## WHAT THE TASK REQUIRES
Give the number of lines below that hold the string "system", and nothing more.

## THE DATA
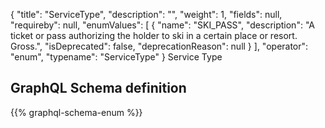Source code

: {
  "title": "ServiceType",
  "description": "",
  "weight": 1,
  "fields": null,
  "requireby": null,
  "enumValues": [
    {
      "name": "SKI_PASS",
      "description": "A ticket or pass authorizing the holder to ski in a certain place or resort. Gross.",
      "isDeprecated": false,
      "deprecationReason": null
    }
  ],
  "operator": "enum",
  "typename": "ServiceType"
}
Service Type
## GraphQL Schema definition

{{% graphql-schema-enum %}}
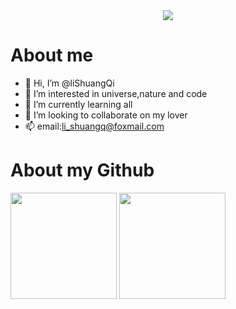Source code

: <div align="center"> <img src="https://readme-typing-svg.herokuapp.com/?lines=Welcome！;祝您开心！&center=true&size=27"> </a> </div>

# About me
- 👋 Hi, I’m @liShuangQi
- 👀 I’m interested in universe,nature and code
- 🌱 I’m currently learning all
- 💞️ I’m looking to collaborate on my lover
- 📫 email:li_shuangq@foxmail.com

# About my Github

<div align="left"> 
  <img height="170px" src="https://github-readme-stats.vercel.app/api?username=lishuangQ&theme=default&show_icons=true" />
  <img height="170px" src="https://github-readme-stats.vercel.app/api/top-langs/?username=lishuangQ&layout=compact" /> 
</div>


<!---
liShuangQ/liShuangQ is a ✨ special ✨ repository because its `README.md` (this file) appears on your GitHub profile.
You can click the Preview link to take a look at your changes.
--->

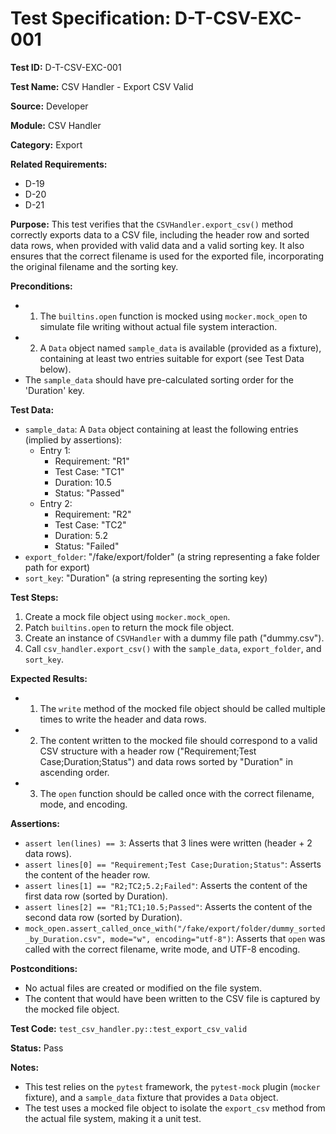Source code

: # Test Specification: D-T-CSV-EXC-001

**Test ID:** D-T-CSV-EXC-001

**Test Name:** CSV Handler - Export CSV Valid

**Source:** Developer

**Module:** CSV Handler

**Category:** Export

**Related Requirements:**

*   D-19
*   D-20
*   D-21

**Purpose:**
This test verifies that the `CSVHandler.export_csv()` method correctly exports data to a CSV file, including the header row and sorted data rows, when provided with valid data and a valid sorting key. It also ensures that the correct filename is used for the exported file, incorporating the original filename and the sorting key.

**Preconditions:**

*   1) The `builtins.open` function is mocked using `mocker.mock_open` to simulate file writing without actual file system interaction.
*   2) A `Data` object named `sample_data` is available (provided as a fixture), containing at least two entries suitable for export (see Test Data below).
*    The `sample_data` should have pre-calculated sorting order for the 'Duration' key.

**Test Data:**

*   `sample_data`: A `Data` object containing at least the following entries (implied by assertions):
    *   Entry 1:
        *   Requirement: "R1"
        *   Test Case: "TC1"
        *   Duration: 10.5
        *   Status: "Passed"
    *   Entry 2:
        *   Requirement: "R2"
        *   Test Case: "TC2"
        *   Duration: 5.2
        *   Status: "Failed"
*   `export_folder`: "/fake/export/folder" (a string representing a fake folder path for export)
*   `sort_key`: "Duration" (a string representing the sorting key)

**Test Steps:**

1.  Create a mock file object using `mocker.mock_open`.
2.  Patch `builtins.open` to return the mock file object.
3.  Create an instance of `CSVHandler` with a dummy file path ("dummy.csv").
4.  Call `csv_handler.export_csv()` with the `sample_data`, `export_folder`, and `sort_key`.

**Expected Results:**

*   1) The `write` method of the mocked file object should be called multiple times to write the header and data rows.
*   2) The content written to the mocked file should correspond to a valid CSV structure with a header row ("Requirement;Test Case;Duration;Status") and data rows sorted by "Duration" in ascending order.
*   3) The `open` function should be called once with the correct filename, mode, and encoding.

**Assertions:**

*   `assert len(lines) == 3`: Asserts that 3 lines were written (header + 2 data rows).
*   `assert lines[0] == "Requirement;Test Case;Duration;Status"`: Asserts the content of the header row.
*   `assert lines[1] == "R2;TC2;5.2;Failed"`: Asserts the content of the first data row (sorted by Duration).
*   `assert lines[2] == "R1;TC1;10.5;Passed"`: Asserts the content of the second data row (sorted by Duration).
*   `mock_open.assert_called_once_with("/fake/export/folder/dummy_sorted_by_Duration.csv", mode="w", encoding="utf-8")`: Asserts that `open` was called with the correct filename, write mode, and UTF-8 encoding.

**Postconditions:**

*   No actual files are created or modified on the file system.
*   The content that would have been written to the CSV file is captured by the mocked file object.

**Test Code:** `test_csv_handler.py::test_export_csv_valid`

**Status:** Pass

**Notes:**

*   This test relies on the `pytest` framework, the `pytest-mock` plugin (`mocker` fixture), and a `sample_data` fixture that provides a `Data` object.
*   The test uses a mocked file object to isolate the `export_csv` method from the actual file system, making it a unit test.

## TASK OUTPUT
3